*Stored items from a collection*
========================================================================

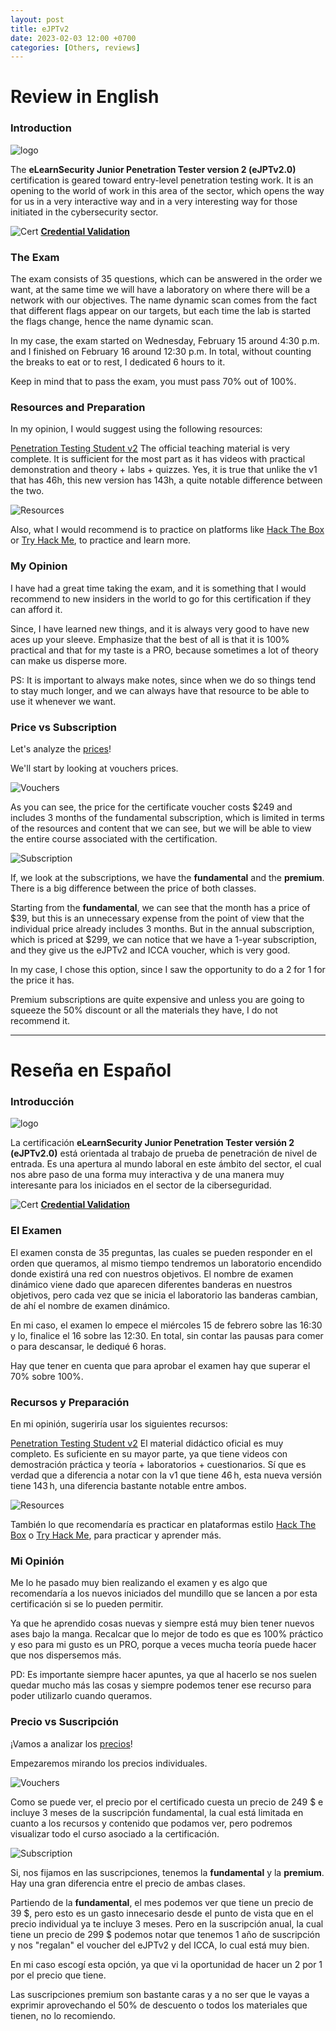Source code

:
 ```yaml
---
layout: post
title: eJPTv2
date: 2023-02-03 12:00 +0700
categories: [Others, reviews]
---
```


# Review in English

### Introduction

![logo](https://assets.ine.com/certifications/ejptv2/ejptv2-badge.png)

The **eLearnSecurity Junior Penetration Tester version 2 (eJPTv2.0)** certification is geared toward entry-level penetration testing work. It is an opening to the world of work in this area of the sector, which opens the way for us in a very interactive way and in a very interesting way for those initiated in the cybersecurity sector.

![Cert](/images/others/ejpt/eJPTv2.png)
**[Credential Validation]**

### The Exam

The exam consists of 35 questions, which can be answered in the order we want, at the same time we will have a laboratory on where there will be a network with our objectives. The name dynamic scan comes from the fact that different flags appear on our targets, but each time the lab is started the flags change, hence the name dynamic scan.

In my case, the exam started on Wednesday, February 15 around 4:30 p.m. and I finished on February 16 around 12:30 p.m. In total, without counting the breaks to eat or to rest, I dedicated 6 hours to it.

Keep in mind that to pass the exam, you must pass 70% out of 100%.

### Resources and Preparation

In my opinion, I would suggest using the following resources:

[Penetration Testing Student v2] The official teaching material is very complete. It is sufficient for the most part as it has videos with practical demonstration and theory + labs + quizzes. Yes, it is true that unlike the v1 that has 46h, this new version has 143h, a quite notable difference between the two.

![Resources](/images/others/ejpt/resourc.PNG)


Also, what I would recommend is to practice on platforms like [Hack The Box] or [Try Hack Me], to practice and learn more.


### My Opinion

I have had a great time taking the exam, and it is something that I would recommend to new insiders in the world to go for this certification if they can afford it.

Since, I have learned new things, and it is always very good to have new aces up your sleeve. Emphasize that the best of all is that it is 100% practical and that for my taste is a PRO, because sometimes a lot of theory can make us disperse more.

PS: It is important to always make notes, since when we do so things tend to stay much longer, and we can always have that resource to be able to use it whenever we want.

### Price vs Subscription

Let's analyze the [prices]!

We'll start by looking at vouchers prices.

![Vouchers](/images/others/ejpt/vouch.PNG)

As you can see, the price for the certificate voucher costs $249 and includes 3 months of the fundamental subscription, which is limited in terms of the resources and content that we can see, but we will be able to view the entire course associated with the certification.

![Subscription](/images/others/ejpt/subs.PNG)

If, we look at the subscriptions, we have the **fundamental** and the **premium**. There is a big difference between the price of both classes.

Starting from the **fundamental**, we can see that the month has a price of $39, but this is an unnecessary expense from the point of view that the individual price already includes 3 months. But in the annual subscription, which is priced at $299, we can notice that we have a 1-year subscription, and they give us the eJPTv2 and ICCA voucher, which is very good.

In my case, I chose this option, since I saw the opportunity to do a 2 for 1 for the price it has.

Premium subscriptions are quite expensive and unless you are going to squeeze the 50% discount or all the materials they have, I do not recommend it.

---

# Reseña en Español

### Introducción


![logo](https://assets.ine.com/certifications/ejptv2/ejptv2-badge.png)

La certificación **eLearnSecurity Junior Penetration Tester versión 2 (eJPTv2.0)** está orientada al trabajo de prueba de penetración de nivel de entrada. Es una apertura al mundo laboral en este ámbito del sector, el cual nos abre paso de una forma muy interactiva y de una manera muy interesante para los iniciados en el sector de la ciberseguridad.

![Cert](/images/others/ejpt/eJPTv2.png)
**[Credential Validation]**

### El Examen

El examen consta de 35 preguntas, las cuales se pueden responder en el orden que queramos, al mismo tiempo tendremos un laboratorio encendido donde existirá una red con nuestros objetivos. El nombre de examen dinámico viene dado que aparecen diferentes banderas en  nuestros objetivos, pero cada vez que se inicia el laboratorio las banderas cambian, de ahí el nombre de examen dinámico.

En mi caso, el examen lo empece el miércoles 15 de febrero sobre las 16:30 y lo, finalice el 16 sobre las 12:30. En total, sin contar las pausas para comer o para descansar, le dediqué 6 horas.

Hay que tener en cuenta que para aprobar el examen hay que superar el 70% sobre 100%.

### Recursos y Preparación

En mi opinión, sugeriría usar los siguientes recursos:

[Penetration Testing Student v2] El material didáctico oficial es muy completo. Es suficiente en su mayor parte, ya que tiene videos con demostración práctica y teoría + laboratorios  + cuestionarios. Sí que es verdad que a diferencia a notar con la v1 que tiene 46 h, esta nueva versión tiene 143 h, una diferencia bastante notable entre ambos.

![Resources](/images/others/ejpt/resourc.PNG)

También lo que recomendaría es practicar en plataformas estilo [Hack The Box] o [Try Hack Me], para practicar y aprender más.


### Mi Opinión

Me lo he pasado muy bien realizando el examen y es algo que recomendaría a los nuevos iniciados del mundillo que se lancen a por esta certificación si se lo pueden permitir.

Ya que he aprendido cosas nuevas y siempre está muy bien tener nuevos ases bajo la manga. Recalcar que lo mejor de todo es que es 100% práctico y eso para mi gusto es un PRO, porque a veces mucha teoría puede hacer que nos dispersemos más.

PD: Es importante siempre hacer apuntes, ya que al hacerlo se nos suelen quedar mucho más las cosas y siempre podemos tener ese recurso para poder utilizarlo cuando queramos.

### Precio vs Suscripción

¡Vamos a analizar los [precios]!

Empezaremos mirando los precios individuales.

![Vouchers](/images/others/ejpt/vouch.PNG)

Como se puede ver, el precio por el certificado cuesta un precio de 249 $ e incluye 3 meses de la suscripción fundamental, la cual está limitada en cuanto a los recursos y contenido que podamos ver, pero podremos visualizar todo el curso asociado a la certificación.

![Subscription](/images/others/ejpt/subs.PNG)

Si, nos fijamos en las suscripciones, tenemos la **fundamental** y la **premium**. Hay una gran diferencia entre el precio de ambas clases.

Partiendo de la **fundamental**, el mes podemos ver que tiene un precio de 39 $, pero esto es un gasto innecesario desde el punto de vista que en el precio individual ya te incluye 3 meses. Pero en la suscripción anual, la cual tiene un precio de 299 $ podemos notar que tenemos 1 año de suscripción y nos "regalan" el voucher del eJPTv2 y del ICCA, lo cual está muy bien.

En mi caso escogí esta opción, ya que vi la oportunidad de hacer un 2 por 1 por el precio que tiene.

Las suscripciones premium son bastante caras y a no ser que le vayas a exprimir aprovechando el 50% de descuento o todos los materiales que tienen, no lo recomiendo.


 [precios]: https://checkout.ine.com/
 [prices]: https://checkout.ine.com/
 [Penetration Testing Student v2]:https://my.ine.com/CyberSecurity/learning-paths/61f88d91-79ff-4d8f-af68-873883dbbd8c/penetration-testing-student-v2
 [Hack the box]:https://www.hackthebox.com/
 [Try hack me]:https://tryhackme.com/
 [credential validation]:https://my.ine.com/certificate/1237d554-532a-476a-b322-2b1fcd1c7f02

========================================================================

*DIRECTIONS*
Please output the line that contains "[Hack the box]:https://www.hackthebox.com/" and every line after it in the entries above, exactly, and nothing more.

*SOLUTION FOR THIS TASK*
 [Hack the box]:https://www.hackthebox.com/
 [Try hack me]:https://tryhackme.com/
 [credential validation]:https://my.ine.com/certificate/1237d554-532a-476a-b322-2b1fcd1c7f02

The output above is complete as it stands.